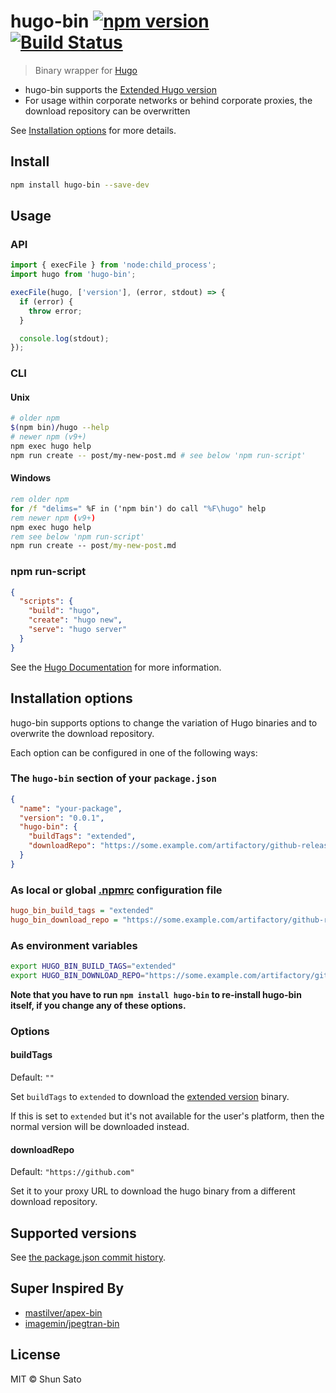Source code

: # hugo-bin [![npm version](https://img.shields.io/npm/v/hugo-bin.svg)](https://www.npmjs.com/package/hugo-bin) [![Build Status](https://img.shields.io/github/actions/workflow/status/fenneclab/hugo-bin/ci.yml?branch=main&label=CI&logo=github)](https://github.com/fenneclab/hugo-bin/actions?query=workflow%3ACI+branch%3Amain)

> Binary wrapper for [Hugo](https://gohugo.io/)

- hugo-bin supports the [Extended Hugo version](https://github.com/gohugoio/hugo/releases/tag/v0.43)
- For usage within corporate networks or behind corporate proxies, the download repository can be overwritten

See [Installation options](#installation-options) for more details.

## Install

```sh
npm install hugo-bin --save-dev
```

## Usage

### API

```js
import { execFile } from 'node:child_process';
import hugo from 'hugo-bin';

execFile(hugo, ['version'], (error, stdout) => {
  if (error) {
    throw error;
  }

  console.log(stdout);
});
```

### CLI

#### Unix

```sh
# older npm
$(npm bin)/hugo --help
# newer npm (v9+)
npm exec hugo help
npm run create -- post/my-new-post.md # see below 'npm run-script'
```

#### Windows

```bat
rem older npm
for /f "delims=" %F in ('npm bin') do call "%F\hugo" help
rem newer npm (v9+)
npm exec hugo help
rem see below 'npm run-script'
npm run create -- post/my-new-post.md
```

### npm run-script

```json
{
  "scripts": {
    "build": "hugo",
    "create": "hugo new",
    "serve": "hugo server"
  }
}
```

See the [Hugo Documentation](https://gohugo.io/) for more information.

## Installation options

hugo-bin supports options to change the variation of Hugo binaries and to overwrite the download repository.

Each option can be configured in one of the following ways:

### The `hugo-bin` section of your `package.json`

```json
{
  "name": "your-package",
  "version": "0.0.1",
  "hugo-bin": {
    "buildTags": "extended",
    "downloadRepo": "https://some.example.com/artifactory/github-releases"
  }
}
```

### As local or global [.npmrc](https://docs.npmjs.com/files/npmrc) configuration file

```ini
hugo_bin_build_tags = "extended"
hugo_bin_download_repo = "https://some.example.com/artifactory/github-releases"
```

### As environment variables

```sh
export HUGO_BIN_BUILD_TAGS="extended"
export HUGO_BIN_DOWNLOAD_REPO="https://some.example.com/artifactory/github-releases"
```

**Note that you have to run `npm install hugo-bin` to re-install hugo-bin itself, if you change any of these options.**

### Options

#### buildTags

Default: `""`

Set `buildTags` to `extended` to download the [extended version](https://github.com/gohugoio/hugo/releases/tag/v0.43) binary.

If this is set to `extended` but it's not available for the user's platform, then the normal version will be downloaded instead.

#### downloadRepo

Default: `"https://github.com"`

Set it to your proxy URL to download the hugo binary from a different download repository.

## Supported versions

See [the package.json commit history](https://github.com/fenneclab/hugo-bin/commits/main/package.json).

## Super Inspired By

- [mastilver/apex-bin](https://github.com/mastilver/apex-bin)
- [imagemin/jpegtran-bin](https://github.com/imagemin/jpegtran-bin)

## License

MIT © Shun Sato
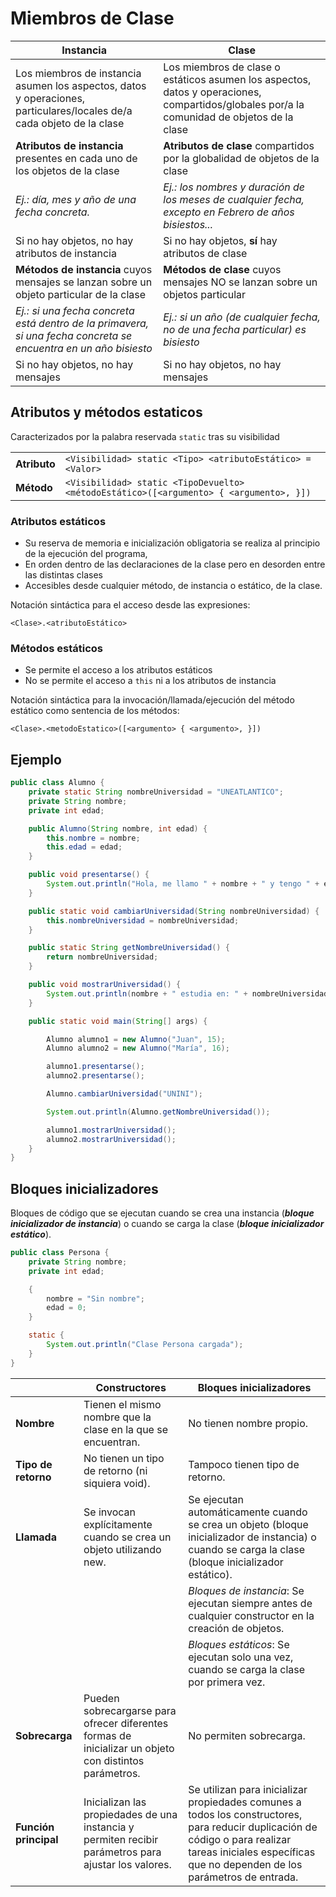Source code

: # Miembros de Clase

|Instancia|Clase|
|-|-|
|Los miembros de instancia asumen los aspectos, datos y operaciones, particulares/locales de/a cada objeto de la clase|Los miembros de clase o estáticos asumen los aspectos, datos y operaciones, compartidos/globales por/a la comunidad de objetos de la clase|
|**Atributos de instancia** presentes en cada uno de los objetos de la clase|**Atributos de clase** compartidos por la globalidad de objetos de la clase|
|*Ej.: día, mes y año de una fecha concreta.*|*Ej.: los nombres y duración de los meses de cualquier fecha, excepto en Febrero de años bisiestos...*|
|Si no hay objetos, no hay atributos de instancia|Si no hay objetos, **sí** hay atributos de clase|
|**Métodos de instancia** cuyos mensajes se lanzan sobre un objeto particular de la clase|**Métodos de clase** cuyos mensajes NO se lanzan sobre un objetos particular|
|*Ej.: si una fecha concreta está dentro de la primavera, si una fecha concreta se encuentra en un año bisiesto​*|*Ej.: si un año (de cualquier fecha, no de una fecha particular) es bisiesto*|
|Si no hay objetos, no hay mensajes|Si no hay objetos, no hay mensajes|

## Atributos y métodos estaticos

Caracterizados por la palabra reservada `static` tras su visibilidad

<div align=center>

|||
|-|-|
|**Atributo**|`<Visibilidad> static <Tipo> <atributoEstático> = <Valor>`|
|**Método**|`<Visibilidad> static <TipoDevuelto> <métodoEstático>([<argumento> { <argumento>, }])`|

</div>

### Atributos estáticos

- Su reserva de memoria e inicialización obligatoria se realiza al principio de la ejecución del programa,
- En orden dentro de las declaraciones de la clase pero en desorden entre las distintas clases
- Accesibles desde cualquier método, de instancia o estático, de la clase.

Notación sintáctica para el acceso desde las expresiones:

`<Clase>.<atributoEstático>`

### Métodos estáticos

- Se permite el acceso a los atributos estáticos
- No se permite el acceso a `this` ni a los atributos de instancia

Notación sintáctica para la invocación/llamada/ejecución del método estático como sentencia de los métodos:

`<Clase>.<metodoEstatico>([<argumento> { <argumento>, }])`

## Ejemplo

```java
public class Alumno {
    private static String nombreUniversidad = "UNEATLANTICO";
    private String nombre;
    private int edad;

    public Alumno(String nombre, int edad) {
        this.nombre = nombre;
        this.edad = edad;
    }

    public void presentarse() {
        System.out.println("Hola, me llamo " + nombre + " y tengo " + edad + " años.");
    }

    public static void cambiarUniversidad(String nombreUniversidad) {
        this.nombreUniversidad = nombreUniversidad;
    }

    public static String getNombreUniversidad() {
        return nombreUniversidad;
    }

    public void mostrarUniversidad() {
        System.out.println(nombre + " estudia en: " + nombreUniversidad);
    }

    public static void main(String[] args) {

        Alumno alumno1 = new Alumno("Juan", 15);
        Alumno alumno2 = new Alumno("María", 16);

        alumno1.presentarse();
        alumno2.presentarse();

        Alumno.cambiarUniversidad("UNINI");

        System.out.println(Alumno.getNombreUniversidad());

        alumno1.mostrarUniversidad();
        alumno2.mostrarUniversidad();
    }
}

```

## Bloques inicializadores

Bloques de código que se ejecutan cuando se crea una instancia (***bloque inicializador de instancia***) o cuando se carga la clase (***bloque inicializador estático***).

```java
public class Persona {
    private String nombre;
    private int edad;

    {
        nombre = "Sin nombre";
        edad = 0;
    }

    static {
        System.out.println("Clase Persona cargada");
    }
}
```

||Constructores|Bloques inicializadores|
|-|-|-|
|**Nombre**|Tienen el mismo nombre que la clase en la que se encuentran.|No tienen nombre propio.|
|**Tipo de retorno**|No tienen un tipo de retorno (ni siquiera void).|Tampoco tienen tipo de retorno.|
|**Llamada**|Se invocan explícitamente cuando se crea un objeto utilizando new.|Se ejecutan automáticamente cuando se crea un objeto (bloque inicializador de instancia) o cuando se carga la clase (bloque inicializador estático).|
|||*Bloques de instancia*: Se ejecutan siempre antes de cualquier constructor en la creación de objetos.
|||*Bloques estáticos*: Se ejecutan solo una vez, cuando se carga la clase por primera vez.
|**Sobrecarga**|Pueden sobrecargarse para ofrecer diferentes formas de inicializar un objeto con distintos parámetros.|No permiten sobrecarga.
|**Función principal**|Inicializan las propiedades de una instancia y permiten recibir parámetros para ajustar los valores.|Se utilizan para inicializar propiedades comunes a todos los constructores, para reducir duplicación de código o para realizar tareas iniciales específicas que no dependen de los parámetros de entrada.
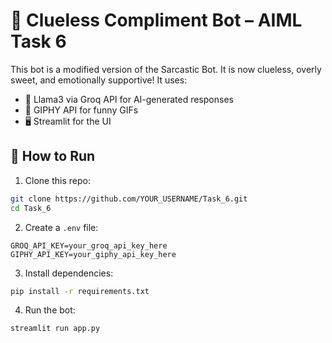 # 🤖 Clueless Compliment Bot – AIML Task 6

This bot is a modified version of the Sarcastic Bot. It is now clueless, overly sweet, and emotionally supportive! It uses:

- 🧠 Llama3 via Groq API for AI-generated responses
- 📸 GIPHY API for funny GIFs
- 🖥️ Streamlit for the UI

## 🚀 How to Run

1. Clone this repo:
```bash
git clone https://github.com/YOUR_USERNAME/Task_6.git
cd Task_6
```

2. Create a `.env` file:
```
GROQ_API_KEY=your_groq_api_key_here
GIPHY_API_KEY=your_giphy_api_key_here
```

3. Install dependencies:
```bash
pip install -r requirements.txt
```

4. Run the bot:
```bash
streamlit run app.py
```
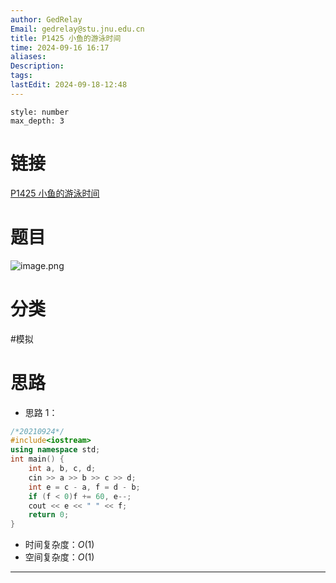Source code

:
 ```yaml
---
author: GedRelay
Email: gedrelay@stu.jnu.edu.cn
title: P1425 小鱼的游泳时间
time: 2024-09-16 16:17
aliases: 
Description: 
tags: 
lastEdit: 2024-09-18-12:48
---
```


```toc
style: number
max_depth: 3
```

# 链接
[P1425 小鱼的游泳时间](https://www.luogu.com.cn/problem/P1425) 

# 题目
![image.png](https://ged-pic-bed.oss-cn-guangzhou.aliyuncs.com/img/202409161617410.png)


# 分类
#模拟 

# 思路
- 思路 1：


```cpp
/*20210924*/
#include<iostream>
using namespace std;
int main() {
    int a, b, c, d;
    cin >> a >> b >> c >> d;
    int e = c - a, f = d - b;
    if (f < 0)f += 60, e--;
    cout << e << " " << f;
    return 0;
}
```


- 时间复杂度：${O\left( 1 \right)  }$ 
- 空间复杂度：${O\left( 1 \right)  }$ 


---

■ ■ ■ ■

- [Task objective] Please, from the entries above, set down exactly the lines from the one containing "comunidad de objetos de la clase|" through the one containing "globalidad de objetos de la clase|", and only those.

- [Response to the exercise]
|Los miembros de instancia asumen los aspectos, datos y operaciones, particulares/locales de/a cada objeto de la clase|Los miembros de clase o estáticos asumen los aspectos, datos y operaciones, compartidos/globales por/a la comunidad de objetos de la clase|
|**Atributos de instancia** presentes en cada uno de los objetos de la clase|**Atributos de clase** compartidos por la globalidad de objetos de la clase|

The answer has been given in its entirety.